Aligning neural + behavior
CEBRA uses contrastive learning to co-map neural activity and behavior (or time) into a joint manifold:
- Consistent dimensionality
- Aligned geometry
- Facilitates decoding
Integration with RL
- CEBRA's latent space = the policy's latent space
- Training RL in CEBRA space → potentially more efficient than in raw neuron space
- Little published work in 2024, but actively developing
6. Applications in Embodied Intelligence
BCI controlling robots
- M1 neural signals → CEBRA → intent latent
- LLM / RL policy → robot control
- Key design: align the neural latent with the robot policy latent
Shared representation learning
- Joint training of BCI + RL
- Shared intermediate representations
- End-to-end from neurons to actions
World-model bridging
- Neural manifold = biological "world-model state"
- RL policy latent = artificial "world-model state"
- BCI = the bridge aligning the two
7. Geometric Semantics of the Latent Space
Euclidean vs. manifold
- Simple methods: assume Euclidean (PCA, linear decoding)
- Correct methods: manifold geometry (LLE, t-SNE, UMAP, Isomap)
- CEBRA implicitly performs nonlinear alignment
Geodesic distance
- Distance between two points on a manifold ≠ Euclidean distance
- Geodesic = path of neural dynamics
- Riemannian policy gradient has an analogue in RL
8. Joint BCI × RL Research
Offline RL + BCI
- Neural activity as observation
- User intent as action
- Offline RL trains the decoder, analogous to behavior cloning
Online RL + BCI
- Co-adaptation is an RL problem
- SmoothBatch (ReFIT and Online Calibration) = policy gradient
- System + user = multi-agent RL
Meta-RL for BCI
- Each user is a task
- Meta-RL learns a universal prior across users
- NDT3 across subjects = implicit meta-RL
9. The Human-Like Intelligence Perspective
World model = neural manifold
The Human-Like Intelligence world_model chapter: - World models learn internal dynamics - Consistent with the neural manifold
JEPA = the objective of the neural manifold
Yann LeCun's JEPA idea: - Don't predict pixels; predict abstract representations - Abstract representations = the manifold the brain actually uses
Meta-learning = cross-manifold transfer
Cross-task meta-learning discovers the "manifold structure among tasks" — echoing Gallego-Miller-Solla's cross-individual manifold conservation.
10. Future: From Neuron-Level to Manifold-Level BCI
Traditional BCI
- Process each neuron separately
- Decoder = neuron weights
Manifold-level BCI
- First map data to a manifold
- Decoding in manifold coordinates
- Cross-subject transferable
The NDT3 / POYO Direction
Neural foundation models are effectively building a "universal neural manifold": - Pretraining across thousands of subjects - Shared manifold structure - Rapid adaptation to new subjects
11. Logical Chain
- Neural manifold + RL policy latent = the same abstraction: low-dimensional dynamics.
- Geometry, dynamics, and learning are isomorphic at three levels.
- Gallego-Miller-Solla elevate the manifold to a computational object.
- CEBRA aligns neural + behavioral manifolds and is the BCI × RL bridge.
- In embodied intelligence: aligning M1 manifold + robot policy latent = natural control.

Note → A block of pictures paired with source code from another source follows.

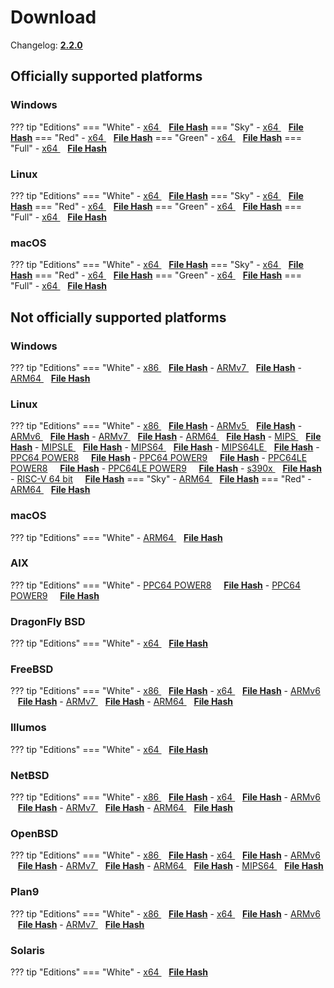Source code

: # Download

Changelog: [**2.2.0**](../Changelog.md#220-_-october-11-2022)

## Officially supported platforms

### Windows

??? tip "Editions"
    === "White"
        - <a href="/dl/2.2.0/white/windows/dixer_amd64.exe">x64 </a> &nbsp;&nbsp; **<a href="/dl/2.2.0/white/windows/dixer_amd64_checksum.json">File Hash</a>**
    === "Sky"
        - <a href="/dl/2.2.0/sky/windows/dixer_amd64.exe">x64 </a> &nbsp;&nbsp; **<a href="/dl/2.2.0/sky/windows/dixer_amd64_checksum.json">File Hash</a>**
    === "Red"
        - <a href="/dl/2.2.0/red/windows/dixer_amd64.exe">x64 </a> &nbsp;&nbsp; **<a href="/dl/2.2.0/red/windows/dixer_amd64_checksum.json">File Hash</a>**
    === "Green"
        - <a href="/dl/2.2.0/green/windows/dixer_amd64.exe">x64 </a> &nbsp;&nbsp; **<a href="/dl/2.2.0/green/windows/dixer_amd64_checksum.json">File Hash</a>**
    === "Full"
        - <a href="/dl/2.2.0/full/windows/dixer_amd64.exe">x64 </a> &nbsp;&nbsp; **<a href="/dl/2.2.0/full/windows/dixer_amd64_checksum.json">File Hash</a>**

### Linux

??? tip "Editions"
    === "White"
        - <a href="/dl/2.2.0/white/linux/dixer_amd64">x64 </a> &nbsp;&nbsp; **<a href="/dl/2.2.0/white/linux/dixer_amd64_checksum.json">File Hash</a>**
    === "Sky"
        - <a href="/dl/2.2.0/sky/linux/dixer_amd64">x64 </a> &nbsp;&nbsp; **<a href="/dl/2.2.0/sky/linux/dixer_amd64_checksum.json">File Hash</a>**
    === "Red"
        - <a href="/dl/2.2.0/red/linux/dixer_amd64">x64 </a> &nbsp;&nbsp; **<a href="/dl/2.2.0/red/linux/dixer_amd64_checksum.json">File Hash</a>**
    === "Green"
        - <a href="/dl/2.2.0/green/linux/dixer_amd64">x64 </a> &nbsp;&nbsp; **<a href="/dl/2.2.0/green/linux/dixer_amd64_checksum.json">File Hash</a>**
    === "Full"
        - <a href="/dl/2.2.0/full/linux/dixer_amd64">x64 </a> &nbsp;&nbsp; **<a href="/dl/2.2.0/full/linux/dixer_amd64_checksum.json">File Hash</a>**

### macOS

??? tip "Editions"
    === "White"
        - <a href="/dl/2.2.0/white/darwin/dixer_amd64">x64 </a> &nbsp;&nbsp; **<a href="/dl/2.2.0/white/darwin/dixer_amd64_checksum.json">File Hash</a>**
    === "Sky"
        - <a href="/dl/2.2.0/sky/darwin/dixer_amd64">x64 </a> &nbsp;&nbsp; **<a href="/dl/2.2.0/sky/darwin/dixer_amd64_checksum.json">File Hash</a>**
    === "Red"
        - <a href="/dl/2.2.0/red/darwin/dixer_amd64">x64 </a> &nbsp;&nbsp; **<a href="/dl/2.2.0/red/darwin/dixer_amd64_checksum.json">File Hash</a>**
    === "Green"
        - <a href="/dl/2.2.0/green/darwin/dixer_amd64">x64 </a> &nbsp;&nbsp; **<a href="/dl/2.2.0/green/darwin/dixer_amd64_checksum.json">File Hash</a>**
    === "Full"
        - <a href="/dl/2.2.0/full/darwin/dixer_amd64">x64 </a> &nbsp;&nbsp; **<a href="/dl/2.2.0/full/darwin/dixer_amd64_checksum.json">File Hash</a>**

## Not officially supported platforms

### Windows

??? tip "Editions"
    === "White"
        - <a href="/dl/2.2.0/white/windows/dixer_386.exe">x86 </a> &nbsp;&nbsp; **<a href="/dl/2.2.0/white/windows/dixer_386_checksum.json">File Hash</a>**
        - <a href="/dl/2.2.0/white/windows/dixer_armV7.exe">ARMv7 </a> &nbsp;&nbsp; **<a href="/dl/2.2.0/white/windows/dixer_armV7_checksum.json">File Hash</a>**
        - <a href="/dl/2.2.0/white/windows/dixer_arm64.exe">ARM64 </a> &nbsp;&nbsp; **<a href="/dl/2.2.0/white/windows/dixer_arm64_checksum.json">File Hash</a>**

### Linux

??? tip "Editions"
    === "White"
        - <a href="/dl/2.2.0/white/linux/dixer_386">x86 </a> &nbsp;&nbsp; **<a href="/dl/2.2.0/white/linux/dixer_386_checksum.json">File Hash</a>**
        - <a href="/dl/2.2.0/white/linux/dixer_armV5">ARMv5 </a> &nbsp;&nbsp; **<a href="/dl/2.2.0/white/linux/dixer_armV5_checksum.json">File Hash</a>**
        - <a href="/dl/2.2.0/white/linux/dixer_armV6">ARMv6 </a> &nbsp;&nbsp; **<a href="/dl/2.2.0/white/linux/dixer_armV6_checksum.json">File Hash</a>**
        - <a href="/dl/2.2.0/white/linux/dixer_armV7">ARMv7 </a> &nbsp;&nbsp; **<a href="/dl/2.2.0/white/linux/dixer_armV7_checksum.json">File Hash</a>**
        - <a href="/dl/2.2.0/white/linux/dixer_arm64">ARM64 </a> &nbsp;&nbsp; **<a href="/dl/2.2.0/white/linux/dixer_arm64_checksum.json">File Hash</a>**
        - <a href="/dl/2.2.0/white/linux/dixer_mips">MIPS </a> &nbsp;&nbsp; **<a href="/dl/2.2.0/white/linux/dixer_mips_checksum.json">File Hash</a>**
        - <a href="/dl/2.2.0/white/linux/dixer_mipsle">MIPSLE </a> &nbsp;&nbsp; **<a href="/dl/2.2.0/white/linux/dixer_mipsle_checksum.json">File Hash</a>**
        - <a href="/dl/2.2.0/white/linux/dixer_mips64">MIPS64 </a> &nbsp;&nbsp; **<a href="/dl/2.2.0/white/linux/dixer_mips64_checksum.json">File Hash</a>**
        - <a href="/dl/2.2.0/white/linux/dixer_mips64le">MIPS64LE </a> &nbsp;&nbsp; **<a href="/dl/2.2.0/white/linux/dixer_mips64le_checksum.json">File Hash</a>**
        - [PPC64 POWER8](/dl/2.2.0/white/linux/dixer_ppc64_power8) &nbsp;&nbsp;&nbsp; **<a href="/dl/2.2.0/white/linux/dixer_ppc64_power8_checksum.json">File Hash</a>**
        - [PPC64 POWER9](/dl/2.2.0/white/linux/dixer_ppc64_power9) &nbsp;&nbsp;&nbsp; **<a href="/dl/2.2.0/white/linux/dixer_ppc64_power9_checksum.json">File Hash</a>**
        - [PPC64LE POWER8](/dl/2.2.0/white/linux/dixer_ppc64le_power8) &nbsp;&nbsp;&nbsp; **<a href="/dl/2.2.0/white/linux/dixer_ppc64le_power8_checksum.json">File Hash</a>**
        - [PPC64LE POWER9](/dl/2.2.0/white/linux/dixer_ppc64le_power9) &nbsp;&nbsp;&nbsp; **<a href="/dl/2.2.0/white/linux/dixer_ppc64le_power9_checksum.json">File Hash</a>**
        - <a href="/dl/2.2.0/white/linux/dixer_s390x">s390x </a> &nbsp;&nbsp; **<a href="/dl/2.2.0/white/linux/dixer_s390x_checksum.json">File Hash</a>**
        - [RISC-V 64 bit](/dl/2.2.0/white/linux/dixer_riscv64) &nbsp;&nbsp;&nbsp; **<a href="/dl/2.2.0/white/linux/dixer_riscv64_checksum.json">File Hash</a>**
    === "Sky"
        - <a href="/dl/2.2.0/sky/linux/dixer_arm64">ARM64 </a> &nbsp;&nbsp; **<a href="/dl/2.2.0/sky/linux/dixer_arm64_checksum.json">File Hash</a>**
    === "Red"
        - <a href="/dl/2.2.0/red/linux/dixer_arm64">ARM64 </a> &nbsp;&nbsp; **<a href="/dl/2.2.0/red/linux/dixer_arm64_checksum.json">File Hash</a>**

### macOS

??? tip "Editions"
    === "White"
        - <a href="/dl/2.2.0/white/darwin/dixer_arm64">ARM64 </a> &nbsp;&nbsp; **<a href="/dl/2.2.0/white/darwin/dixer_arm64_checksum.json">File Hash</a>**

### AIX

??? tip "Editions"
    === "White"
        - [PPC64 POWER8](/dl/2.2.0/white/aix/dixer_ppc64_power8) &nbsp;&nbsp;&nbsp; **<a href="/dl/2.2.0/white/aix/dixer_ppc64_power8_checksum.json">File Hash</a>**
        - [PPC64 POWER9](/dl/2.2.0/white/aix/dixer_ppc64_power9) &nbsp;&nbsp;&nbsp; **<a href="/dl/2.2.0/white/aix/dixer_ppc64_power9_checksum.json">File Hash</a>**

### DragonFly BSD

??? tip "Editions"
    === "White"
        - <a href="/dl/2.2.0/white/dragonfly/dixer_amd64">x64 </a> &nbsp;&nbsp; **<a href="/dl/2.2.0/white/dragonfly/dixer_amd64_checksum.json">File Hash</a>**

### FreeBSD

??? tip "Editions"
    === "White"
        - <a href="/dl/2.2.0/white/freebsd/dixer_386">x86 </a> &nbsp;&nbsp; **<a href="/dl/2.2.0/white/freebsd/dixer_386_checksum.json">File Hash</a>**
        - <a href="/dl/2.2.0/white/freebsd/dixer_amd64">x64 </a> &nbsp;&nbsp; **<a href="/dl/2.2.0/white/freebsd/dixer_amd64_checksum.json">File Hash</a>**
        - <a href="/dl/2.2.0/white/freebsd/dixer_armV6">ARMv6 </a> &nbsp;&nbsp; **<a href="/dl/2.2.0/white/freebsd/dixer_armV6_checksum.json">File Hash</a>**
        - <a href="/dl/2.2.0/white/freebsd/dixer_armV7">ARMv7 </a> &nbsp;&nbsp; **<a href="/dl/2.2.0/white/freebsd/dixer_armV7_checksum.json">File Hash</a>**
        - <a href="/dl/2.2.0/white/freebsd/dixer_arm64">ARM64 </a> &nbsp;&nbsp; **<a href="/dl/2.2.0/white/freebsd/dixer_arm64_checksum.json">File Hash</a>**

### Illumos

??? tip "Editions"
    === "White"
        - <a href="/dl/2.2.0/white/illumos/dixer_amd64">x64 </a> &nbsp;&nbsp; **<a href="/dl/2.2.0/white/illumos/dixer_amd64_checksum.json">File Hash</a>**

### NetBSD

??? tip "Editions"
    === "White"
        - <a href="/dl/2.2.0/white/netbsd/dixer_386">x86 </a> &nbsp;&nbsp; **<a href="/dl/2.2.0/white/netbsd/dixer_386_checksum.json">File Hash</a>**
        - <a href="/dl/2.2.0/white/netbsd/dixer_amd64">x64 </a> &nbsp;&nbsp; **<a href="/dl/2.2.0/white/netbsd/dixer_amd64_checksum.json">File Hash</a>**
        - <a href="/dl/2.2.0/white/netbsd/dixer_armV6">ARMv6 </a> &nbsp;&nbsp; **<a href="/dl/2.2.0/white/netbsd/dixer_armV6_checksum.json">File Hash</a>**
        - <a href="/dl/2.2.0/white/netbsd/dixer_armV7">ARMv7 </a> &nbsp;&nbsp; **<a href="/dl/2.2.0/white/netbsd/dixer_armV7_checksum.json">File Hash</a>**
        - <a href="/dl/2.2.0/white/netbsd/dixer_arm64">ARM64 </a> &nbsp;&nbsp; **<a href="/dl/2.2.0/white/netbsd/dixer_arm64_checksum.json">File Hash</a>**

### OpenBSD

??? tip "Editions"
    === "White"
        - <a href="/dl/2.2.0/white/openbsd/dixer_386">x86 </a> &nbsp;&nbsp; **<a href="/dl/2.2.0/white/openbsd/dixer_386_checksum.json">File Hash</a>**
        - <a href="/dl/2.2.0/white/openbsd/dixer_amd64">x64 </a> &nbsp;&nbsp; **<a href="/dl/2.2.0/white/openbsd/dixer_amd64_checksum.json">File Hash</a>**
        - <a href="/dl/2.2.0/white/openbsd/dixer_armV6">ARMv6 </a> &nbsp;&nbsp; **<a href="/dl/2.2.0/white/openbsd/dixer_armV6_checksum.json">File Hash</a>**
        - <a href="/dl/2.2.0/white/openbsd/dixer_armV7">ARMv7 </a> &nbsp;&nbsp; **<a href="/dl/2.2.0/white/openbsd/dixer_armV7_checksum.json">File Hash</a>**
        - <a href="/dl/2.2.0/white/openbsd/dixer_arm64">ARM64 </a> &nbsp;&nbsp; **<a href="/dl/2.2.0/white/openbsd/dixer_arm64_checksum.json">File Hash</a>**
        - <a href="/dl/2.2.0/white/openbsd/dixer_mips64">MIPS64 </a> &nbsp;&nbsp; **<a href="/dl/2.2.0/white/openbsd/dixer_mips64_checksum.json">File Hash</a>**

### Plan9

??? tip "Editions"
    === "White"
        - <a href="/dl/2.2.0/white/plan9/dixer_386">x86 </a> &nbsp;&nbsp; **<a href="/dl/2.2.0/white/plan9/dixer_386_checksum.json">File Hash</a>**
        - <a href="/dl/2.2.0/white/plan9/dixer_amd64">x64 </a> &nbsp;&nbsp; **<a href="/dl/2.2.0/white/plan9/dixer_amd64_checksum.json">File Hash</a>**
        - <a href="/dl/2.2.0/white/plan9/dixer_armV6">ARMv6 </a> &nbsp;&nbsp; **<a href="/dl/2.2.0/white/plan9/dixer_armV6_checksum.json">File Hash</a>**
        - <a href="/dl/2.2.0/white/plan9/dixer_armV7">ARMv7 </a> &nbsp;&nbsp; **<a href="/dl/2.2.0/white/plan9/dixer_armV7_checksum.json">File Hash</a>**

### Solaris

??? tip "Editions"
    === "White"
        - <a href="/dl/2.2.0/white/solaris/dixer_amd64">x64 </a> &nbsp;&nbsp; **<a href="/dl/2.2.0/white/solaris/dixer_amd64_checksum.json">File Hash</a>**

- Meta-RL + NDT3 is the direction for cross-subject manifold transfer.
- The world model, JEPA, and meta-learning of Human-Like Intelligence all resonate with this view.
References
- Gallego et al. (2017). Neural manifolds for the control of movement. Neuron.
- Gallego et al. (2020). Long-term stability of cortical population dynamics underlying consistent behavior. Nat Neurosci.
- Wang et al. (2018). Prefrontal cortex as a meta-reinforcement learning system. Nat Neurosci.
- Schneider et al. (2023). Learnable latent embeddings for joint behavioral and neural analysis. Nature.
- Sussillo et al. (2015). A neural network that finds a naturalistic solution for the production of muscle activity. Nat Neurosci.